EXERCISE GOAL
Give back all of the data exactly, with every picture omitted.

SOURCE DATA

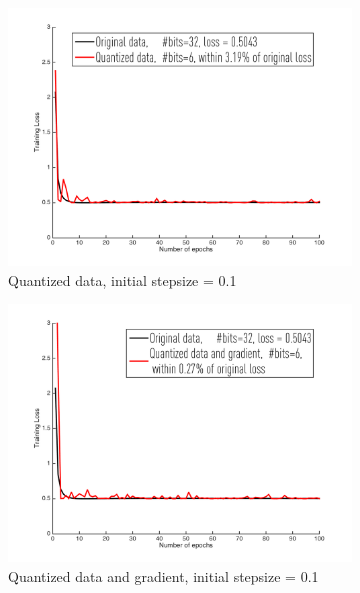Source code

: \documentclass{article}
\begin{document}
\begin{figure}[h]
\centering
    \begin{subfigure}[h]{.3\columnwidth}
    \includegraphics[width=\columnwidth]{lr/synthetic/20hard/d01}
    \caption{Quantized data, initial stepsize = 0.1}
    \end{subfigure}
    \begin{subfigure}[h]{.3\columnwidth}
    \includegraphics[width=\columnwidth]{lr/synthetic/20hard/dg01}
    \caption{Quantized data and gradient, initial stepsize = 0.1}
    \end{subfigure}
    \begin{subfigure}[h]{.3\columnwidth}

\end{subfigure}
\end{figure}
\end{document}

OUTPUT BELOW
Source code

: \documentclass{article}
\begin{document}
\begin{figure}[h]
\centering
    \begin{subfigure}[h]{.3\columnwidth}
    \includegraphics[width=\columnwidth]{lr/synthetic/20hard/d01}
    \caption{Quantized data, initial stepsize = 0.1}
    \end{subfigure}
    \begin{subfigure}[h]{.3\columnwidth}
    \includegraphics[width=\columnwidth]{lr/synthetic/20hard/dg01}
    \caption{Quantized data and gradient, initial stepsize = 0.1}
    \end{subfigure}
    \begin{subfigure}[h]{.3\columnwidth}

\end{subfigure}
\end{figure}
\end{document}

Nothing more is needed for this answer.